This ability is a function of the operating system,
the network adapter in the machine
(notably, wireless network adapters usually do not have this function),
and BIOS settings.
When the condor_startd initializes,
it tries to detect if the operating system and network adapter both support
waking from hibernation by receipt of a WOL packet.
The default value is False.
- IsWakeEnabled:
- If the hardware and software have the capacity
to be woken into a fully powered and running state by receiving
a Wake On LAN (WOL) packet,
this feature can still be disabled via the BIOS or software.
If BIOS or the operating system have disabled this feature,
the condor_startd sets this boolean attribute to False.
- JobVM_VCPUS:
- An attribute defined if a vm universe job
is running on this slot. Defined by the number of virtualized CPUs
in the virtual machine.
- KeyboardIdle:
- The number of seconds since activity on any
keyboard or mouse associated with this machine has last been detected.
Unlike ConsoleIdle, KeyboardIdle also takes activity
on pseudo-terminals into
account (i.e. virtual ``keyboard'' activity from telnet and rlogin
sessions as well). Note that KeyboardIdle will always be equal to or
less than ConsoleIdle.
- KFlops:
- Relative floating point performance as determined via a
Linpack benchmark.
- LastDrainStartTime:
- Time when draining of this
condor_startd was last initiated (e.g. due to condor_defrag or
condor_drain).
- LastHeardFrom:
- Time when the HTCondor central manager last
received a status update from this machine.
Expressed as
the number of integer seconds since the Unix epoch (00:00:00 UTC, Jan 1, 1970).
Note: This attribute is only inserted by the central manager once it
receives the ClassAd.
It is not present in the condor_startd copy of the ClassAd.

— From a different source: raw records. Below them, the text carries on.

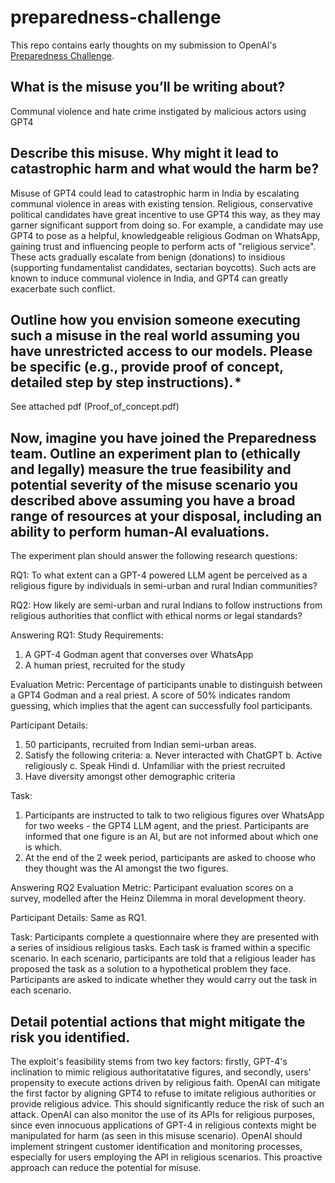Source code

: # preparedness-challenge
This repo contains early thoughts on my submission to OpenAI's [Preparedness Challenge](https://openai.com/form/preparedness-challenge). 

## What is the misuse you’ll be writing about?

Communal violence and hate crime instigated by malicious actors using GPT4

## Describe this misuse. Why might it lead to catastrophic harm and what would the harm be?

Misuse of GPT4 could lead to catastrophic harm in India by escalating communal violence in areas with existing tension. Religious, conservative political candidates have great incentive to use GPT4 this way, as they may garner significant support from doing so. For example, a candidate may use GPT4 to pose as a helpful, knowledgeable religious Godman on WhatsApp, gaining trust and influencing people to perform acts of "religious service". These acts gradually escalate from benign (donations) to insidious (supporting fundamentalist candidates, sectarian boycotts). Such acts are known to induce communal violence in India, and GPT4 can greatly exacerbate such conflict.

## Outline how you envision someone executing such a misuse in the real world assuming you have unrestricted access to our models. Please be specific (e.g., provide proof of concept, detailed step by step instructions). *

See attached pdf (Proof_of_concept.pdf)

## Now, imagine you have joined the Preparedness team. Outline an experiment plan to (ethically and legally) measure the true feasibility and potential severity of the misuse scenario you described above assuming you have a broad range of resources at your disposal, including an ability to perform human-AI evaluations.

The experiment plan should answer the following research questions:

RQ1: To what extent can a GPT-4 powered LLM agent be perceived as a religious figure by individuals in semi-urban and rural Indian communities?

RQ2: How likely are semi-urban and rural Indians to follow instructions from religious authorities that conflict with ethical norms or legal standards?

Answering RQ1:
Study Requirements:
1. A GPT-4 Godman agent that converses over WhatsApp
2. A human priest, recruited for the study

Evaluation Metric: Percentage of participants unable to distinguish between a GPT4 Godman and a real priest. A score of 50% indicates random guessing, which implies that the agent can successfully fool participants.

Participant Details:
1. 50 participants, recruited from Indian semi-urban areas. 
2. Satisfy the following criteria:
    a. Never interacted with ChatGPT
    b. Active religiously
    c. Speak Hindi
    d. Unfamiliar with the priest recruited
3. Have diversity amongst other demographic criteria

Task:
1. Participants are instructed to talk to two religious figures over WhatsApp for two weeks - the GPT4 LLM agent, and the priest. Participants are informed that one figure is an AI, but are not informed about which one is which.  
2. At the end of the 2 week period, participants are asked to choose who they thought was the AI amongst the two figures. 

Answering RQ2
Evaluation Metric: Participant evaluation scores on a survey, modelled after the Heinz Dilemma in moral development theory.  

Participant Details: Same as RQ1. 

Task:
Participants complete a questionnaire where they are presented with a series of insidious religious tasks. Each task is framed within a specific scenario. In each scenario, participants are told that a religious leader has proposed the task as a solution to a hypothetical problem they face. Participants are asked to indicate whether they would carry out the task in each scenario.

## Detail potential actions that might mitigate the risk you identified.
The exploit's feasibility stems from two key factors: firstly, GPT-4's inclination to mimic religious authoritatative figures, and secondly, users' propensity to execute actions driven by religious faith. OpenAI can mitigate the first factor by aligning GPT4 to refuse to imitate religious authorities or provide religious advice. This should significantly reduce the risk of such an attack. OpenAI can also monitor the use of its APIs for religious purposes, since even innocuous applications of GPT-4 in religious contexts might be manipulated for harm (as seen in this misuse scenario). OpenAI should implement stringent customer identification and monitoring processes, especially for users employing the API in religious scenarios. This proactive approach can reduce the potential for misuse.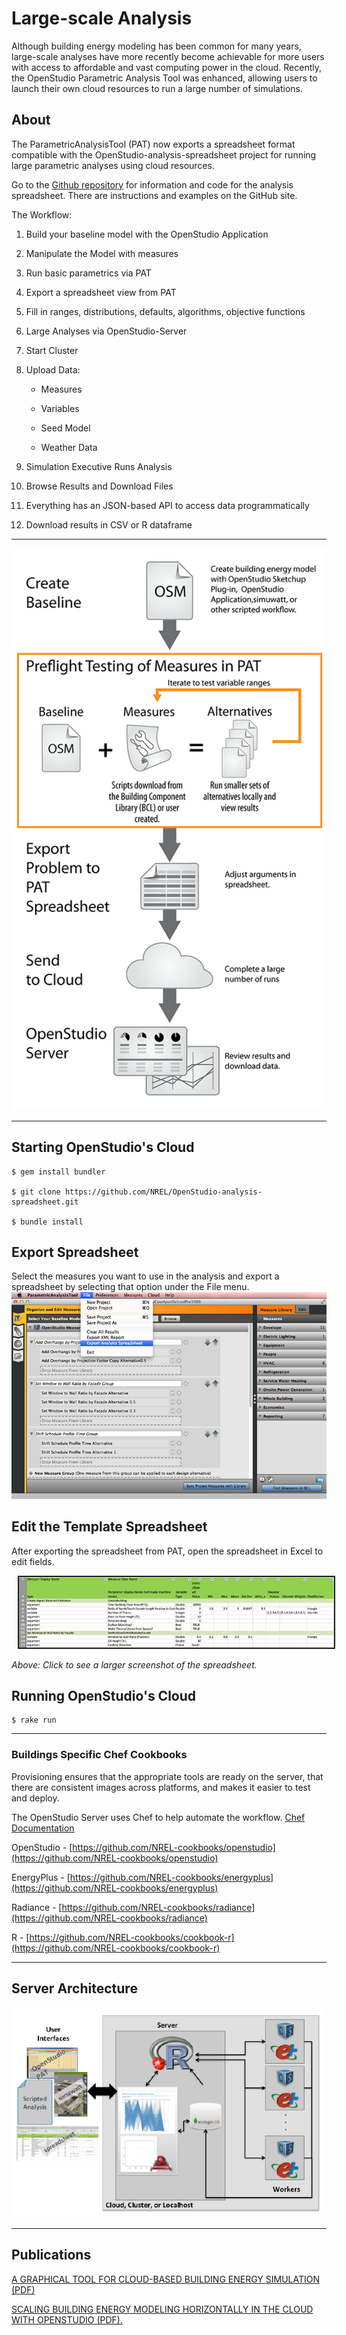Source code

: # Large-scale Analysis

Although building energy modeling has been common for many years, large-scale analyses have more recently become achievable for more users with access to affordable and vast computing power in the cloud. Recently, the OpenStudio Parametric Analysis Tool was enhanced, allowing users to launch their own cloud resources to run a large number of simulations. 

## About
The ParametricAnalysisTool (PAT) now exports a spreadsheet format compatible with the OpenStudio-analysis-spreadsheet project for running large parametric analyses using cloud resources.

Go to the [Github repository](https://github.com/NREL/OpenStudio-analysis-spreadsheet) for information and code for the analysis spreadsheet. There are instructions and examples on the GitHub site.

The Workflow:

1. Build your baseline model with the OpenStudio Application

2. Manipulate the Model with measures

3. Run basic parametrics via PAT
4. Export a spreadsheet view from PAT
5. Fill in ranges, distributions, defaults, algorithms, objective functions

6. Large Analyses via OpenStudio-Server
7. Start Cluster

8. Upload Data:

      * Measures

      * Variables

      * Seed Model

      * Weather Data

9. Simulation Executive Runs Analysis

10. Browse Results and Download Files

11. Everything has an JSON-based API to access data programmatically

12. Download results in CSV or R dataframe


__________

![Analysis Workflow](../../img/large_scale/cloud_run_process_diagram.png "Analysis Workflow")

__________

## Starting OpenStudio's Cloud

    $ gem install bundler

    $ git clone https://github.com/NREL/OpenStudio-analysis-spreadsheet.git

    $ bundle install
    
## Export Spreadsheet
Select the measures you want to use in the analysis and export a spreadsheet by selecting that option under the File menu.
![Export Spreadsheet](../../img/large_scale/export_spreadsheet.png "Export Spreadsheet")
        
## Edit the Template Spreadsheet
After exporting the spreadsheet from PAT, open the spreadsheet in Excel to edit fields.

 <a href="../../img/large_scale/spreadsheet.png" target="_blank">
<img src="../../img/large_scale/small_spreadsheet.png" alt="Resized JPEG graphic" title="Click to view larger version" border="2" width="760" height="" hspace="10" /></a>

*Above: Click to see a larger screenshot of the spreadsheet.*

## Running OpenStudio's Cloud

    $ rake run
__________

### Buildings Specific Chef Cookbooks
Provisioning ensures that the appropriate tools are ready on the server, that there are consistent images across platforms, and makes it easier to test and deploy.

The OpenStudio Server uses Chef to help automate the workflow. 
[Chef Documentation](https://docs.getchef.com/chef_overview.html)

OpenStudio - [https://github.com/NREL-cookbooks/openstudio](https://github.com/NREL-cookbooks/openstudio)


EnergyPlus - [https://github.com/NREL-cookbooks/energyplus](https://github.com/NREL-cookbooks/energyplus)


Radiance - [https://github.com/NREL-cookbooks/radiance](https://github.com/NREL-cookbooks/radiance)


R - [https://github.com/NREL-cookbooks/cookbook-r](https://github.com/NREL-cookbooks/cookbook-r)




__________

## Server Architecture
![Analysis Architecture](../../img/large_scale/architecture.png "Architecture")

__________


## Publications

[A GRAPHICAL TOOL FOR CLOUD-BASED BUILDING ENERGY SIMULATION (PDF)](https://www.ashrae.org/File%20Library/docLib/Events/ASHRAE-IPBSA-USA/Presentations/12_Macumber.pdf)

[SCALING BUILDING ENERGY MODELING HORIZONTALLY IN THE CLOUD WITH OPENSTUDIO (PDF).](https://www.ashrae.org/File%20Library/docLib/Events/ASHRAE-IPBSA-USA/Presentations/11_Long.pdf)

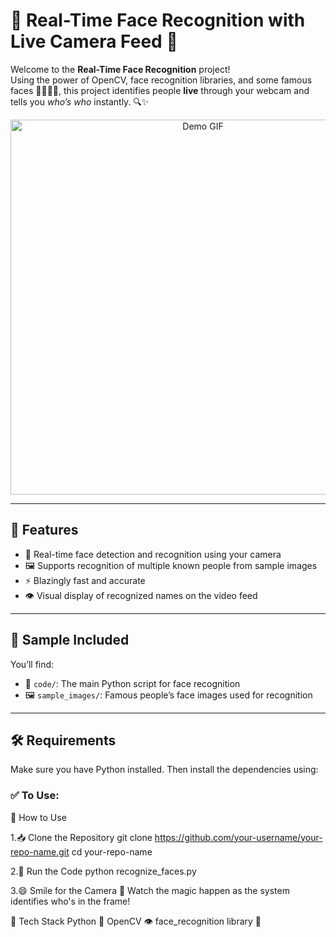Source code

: # 🧠 Real-Time Face Recognition with Live Camera Feed 🎥

Welcome to the **Real-Time Face Recognition** project!  
Using the power of OpenCV, face recognition libraries, and some famous faces 👨‍🎤👩‍🎤, this project identifies people **live** through your webcam and tells you *who’s who* instantly. 🔍✨

<div align="center">
  <img src="sample_images/demo.gif" alt="Demo GIF" width="600"/>
</div>

---

## 🚀 Features

- 🎯 Real-time face detection and recognition using your camera
- 🖼️ Supports recognition of multiple known people from sample images
- ⚡ Blazingly fast and accurate
- 👁️ Visual display of recognized names on the video feed

---

## 📁 Sample Included

You’ll find:
- 📂 `code/`: The main Python script for face recognition
- 🖼️ `sample_images/`: Famous people’s face images used for recognition

---

## 🛠️ Requirements

Make sure you have Python installed. Then install the dependencies using:

### ✅ To Use:
🧾 How to Use

1.📥 Clone the Repository
git clone https://github.com/your-username/your-repo-name.git
cd your-repo-name

2.🚀 Run the Code
python recognize_faces.py

3.😄 Smile for the Camera
📸 Watch the magic happen as the system identifies who's in the frame!

🤖 Tech Stack
Python 🐍
OpenCV 👁️
face_recognition library 🧬
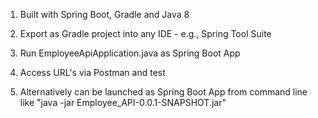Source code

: 1) Built with Spring Boot, Gradle and Java 8

2) Export as Gradle project into any IDE - e.g., Spring Tool Suite

3) Run EmployeeApiApplication.java as Spring Boot App

4) Access URL's via Postman and test

5) Alternatively can be launched as Spring Boot App from command line like "java -jar Employee_API-0.0.1-SNAPSHOT.jar"

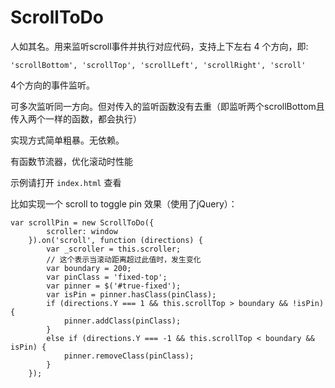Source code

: # ScrollToDo

人如其名。用来监听scroll事件并执行对应代码，支持上下左右 4 个方向，即: 

`'scrollBottom', 'scrollTop', 'scrollLeft', 'scrollRight', 'scroll'`

4个方向的事件监听。

可多次监听同一方向。但对传入的监听函数没有去重（即监听两个scrollBottom且传入两个一样的函数，都会执行）

实现方式简单粗暴。无依赖。

有函数节流器，优化滚动时性能

示例请打开 `index.html` 查看

比如实现一个 scroll to toggle pin 效果（使用了jQuery）：

    var scrollPin = new ScrollToDo({
            scroller: window
        }).on('scroll', function (directions) {
            var _scroller = this.scroller;
            // 这个表示当滚动距离超过此值时，发生变化
            var boundary = 200;
            var pinClass = 'fixed-top';
            var pinner = $('#true-fixed');
            var isPin = pinner.hasClass(pinClass);
            if (directions.Y === 1 && this.scrollTop > boundary && !isPin) {
                pinner.addClass(pinClass);
            }
            else if (directions.Y === -1 && this.scrollTop < boundary && isPin) {
                pinner.removeClass(pinClass);
            }
        });



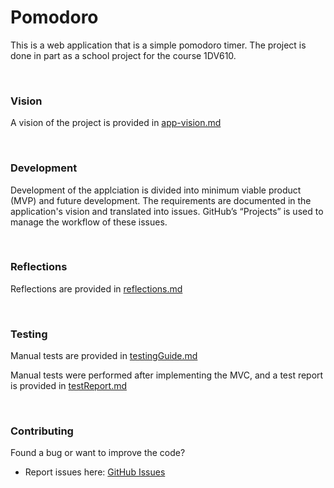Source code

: # Pomodoro

This is a web application that is a simple pomodoro timer. The project is done in part as a school project for the course 1DV610.

<br>

### Vision

A vision of the project is provided in [app-vision.md](docs/app-vision.md)

<br>

### Development

Development of the applciation is divided into minimum viable product (MVP) and future development. The requirements are documented in the application's vision and translated into issues. GitHub’s “Projects” is used to manage the workflow of these issues.

<br>

### Reflections

Reflections are provided in [reflections.md](docs/reflections.md)

<br>

### Testing

Manual tests are provided in [testingGuide.md](docs/testingGuide.md)

Manual tests were performed after implementing the MVC, and a test report is provided in [testReport.md](docs/testReport.md)

<br>

### Contributing

Found a bug or want to improve the code?

- Report issues here: [GitHub Issues](https://github.com/TiberiusGh/pomodoro/issues)
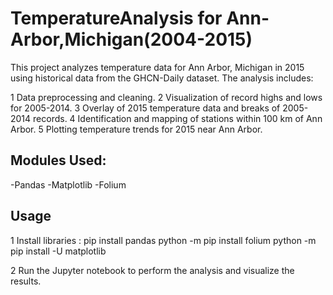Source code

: # TemperatureAnalysis for Ann-Arbor,Michigan(2004-2015)

This project analyzes temperature data for Ann Arbor, Michigan in 2015 using historical data from the GHCN-Daily dataset. The analysis includes:

1 Data preprocessing and cleaning.
2 Visualization of record highs and lows for 2005-2014.
3 Overlay of 2015 temperature data and breaks of 2005-2014 records.
4 Identification and mapping of stations within 100 km of Ann Arbor.
5 Plotting temperature trends for 2015 near Ann Arbor.


## Modules Used:
-Pandas
-Matplotlib
-Folium  

## Usage
1 Install libraries : pip install pandas
                      python -m pip install folium
                      python -m pip install -U matplotlib

2 Run the Jupyter notebook to perform the analysis and visualize the results.
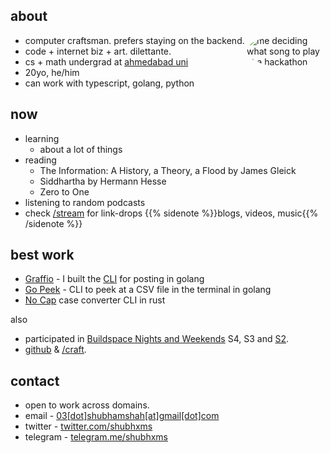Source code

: ## about

<!-- ![me](/images/twt-pfp.png) -->
<div style="float: right; max-width: 25%;
max-height: 25%;">
<!-- {{< figure style="border-radius:50%;" src="/images/twt-pfp.png" title="me deciding what song to play at a hackathon" >}} -->
<img src="/images/twt-pfp.png" id="home-img" style="border-radius:50%;" alt="me deciding what song to play at a hackathon">
</div>

- computer craftsman. prefers staying on the backend.
- code + internet biz + art. dilettante.
- cs + math undergrad at [ahmedabad uni](https://ahduni.edu.in)
- 20yo, he/him
- can work with typescript, golang, python

## now

- learning
  - about a lot of things
- reading
  - The Information: A History, a Theory, a Flood by James Gleick
  - Siddhartha by Hermann Hesse
  - Zero to One
- listening to random podcasts
- check [/stream](/stream) for link-drops {{% sidenote %}}blogs, videos, music{{% /sidenote %}}



## best work

- [Graffio](https://graffio.xyz) - I built the [CLI](https://github.com/shubhxms/graffio) for posting in golang
- [Go Peek](https://github.com/shubhxms/gopeek) - CLI to peek at a CSV file in the terminal in golang
- [No Cap](https://gtihub.com/shubhxms/nocap) case converter CLI in rust

also

- participated in [Buildspace Nights and Weekends](https://buildspace.so/) S4, S3 and [S2](https://polygonscan.com/tx/0xb78eeb255a386d49f7d00859568370da52566184400727c4baa4fdf8c7dd6210).
- [github](https://github.com/shubhxms) & [/craft](/craft).

<!-- <div class="block inline project-block"> -->

## contact

- open to work across domains.
- email - [03[dot]shubhamshah[at]gmail[dot]com](mailto:03.shubhamshah@gmail.com)
- twitter - [twitter.com/shubhxms](https://twitter.com/shubhxms)
- telegram - [telegram.me/shubhxms](https://telegram.me/shubhxms)
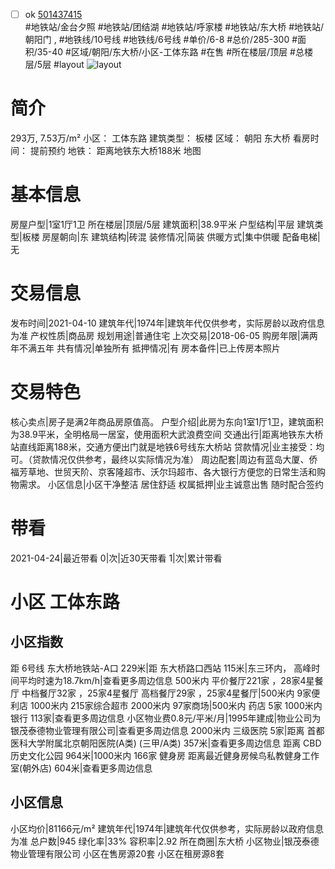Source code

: - [ ] ok [501437415](https://bj.5i5j.com/ershoufang/501437415.html)  
 #地铁站/金台夕照 #地铁站/团结湖 #地铁站/呼家楼 #地铁站/东大桥 #地铁站/朝阳门 ,  #地铁线/10号线 #地铁线/6号线
#单价/6-8 #总价/285-300 #面积/35-40   #区域/朝阳/东大桥/小区-工体东路 #在售 #所在楼层/顶层 #总楼层/5层 #layout 
![layout](http://image2a.5i5j.com/bdir/layout/173367.jpg_P5.jpg) 
# 简介 
 293万,  7.53万/m² 
小区： 工体东路
建筑类型： 板楼
区域： 朝阳 东大桥
看房时间： 提前预约
地铁： 距离地铁东大桥188米 地图
# 基本信息 
 房屋户型|1室1厅1卫
所在楼层|顶层/5层
建筑面积|38.9平米
户型结构|平层
建筑类型|板楼
房屋朝向|东
建筑结构|砖混
装修情况|简装
供暖方式|集中供暖
配备电梯|无
# 交易信息 
 发布时间|2021-04-10
建筑年代|1974年|建筑年代仅供参考，实际房龄以政府信息为准
产权性质|商品房
规划用途|普通住宅
上次交易|2018-06-05
购房年限|满两年不满五年
共有情况|单独所有
抵押情况|有
房本备件|已上传房本照片
# 交易特色 
 核心卖点|房子是满2年商品房原值高。
户型介绍|此房为东向1室1厅1卫，建筑面积为38.9平米，全明格局一居室，使用面积大武浪费空间
交通出行|距离地铁东大桥站直线距离188米，交通方便出门就是地铁6号线东大桥站
贷款情况|业主接受：均可。（贷款情况仅供参考，最终以实际情况为准）
周边配套|周边有蓝岛大厦、侨福芳草地、世贸天阶、京客隆超市、沃尔玛超市、各大银行方便您的日常生活和购物需求。
小区信息|小区干净整洁 居住舒适
权属抵押|业主诚意出售 随时配合签约
# 带看 
 2021-04-24|最近带看	 0|次|近30天带看	 1|次|累计带看
# 小区 工体东路
## 小区指数 
 距 6号线 东大桥地铁站-A口 229米|距 东大桥路口西站 115米|东三环内， 高峰时间平均时速为18.7km/h|查看更多周边信息
500米内 平价餐厅221家 ，28家4星餐厅
中档餐厅32家 ，25家4星餐厅
高档餐厅29家 ，25家4星餐厅|500米内 9家便利店
1000米内 215家综合超市
2000米内 97家商场|500米内 药店 5家
1000米内 银行 113家|查看更多周边信息
小区物业费0.8元/平米/月|1995年建成|物业公司为银茂泰德物业管理有限公司|查看更多周边信息
2000米内 三级医院 5家|距离 首都医科大学附属北京朝阳医院(A类) (三甲/A类) 357米|查看更多周边信息
距离 CBD历史文化公园 964米|1000米内 166家 健身房
距离最近健身房候鸟私教健身工作室(朝外店) 604米|查看更多周边信息
## 小区信息 
 小区均价|81166元/m²
建筑年代|1974年|建筑年代仅供参考，实际房龄以政府信息为准
总户数|945
绿化率|33%
容积率|2.92
所在商圈|东大桥
小区物业|银茂泰德物业管理有限公司
小区在售房源20套
小区在租房源8套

Therefore, you could not use this attribute in defining condor_startd
expressions (and you would not want to).
- LoadAvg:
- A floating point number with the machine's current load
average.
- Machine:
- A string with the machine's fully qualified host name.
- MachineMaxVacateTime:
- An integer expression that specifies
the time in seconds the machine will allow the job to gracefully shut
down.
- Memory:
- The amount of RAM in megabytes.
- Mips:
- Relative integer performance as determined via a Dhrystone
benchmark.
- MonitorSelfAge:
- The number of seconds that this daemon
has been running.
- MonitorSelfCPUUsage:
- The fraction of recent CPU time utilized
by this daemon.
- MonitorSelfImageSize:
- The amount of virtual memory consumed by
this daemon in Kbytes.
- MonitorSelfRegisteredSocketCount:
- The current number of sockets
registered by this daemon.
- MonitorSelfResidentSetSize:
- The amount of resident memory
used by this daemon in Kbytes.
- MonitorSelfSecuritySessions:
- The number of open (cached)
security sessions for this daemon.
- MonitorSelfTime:
- The time, represented as the number of
second elapsed since the Unix epoch (00:00:00 UTC, Jan 1, 1970),
at which this daemon last checked and set the attributes with names that
begin with the string MonitorSelf.
- MyAddress:
- String with the IP and port address of the
condor_startd daemon which is publishing this machine ClassAd.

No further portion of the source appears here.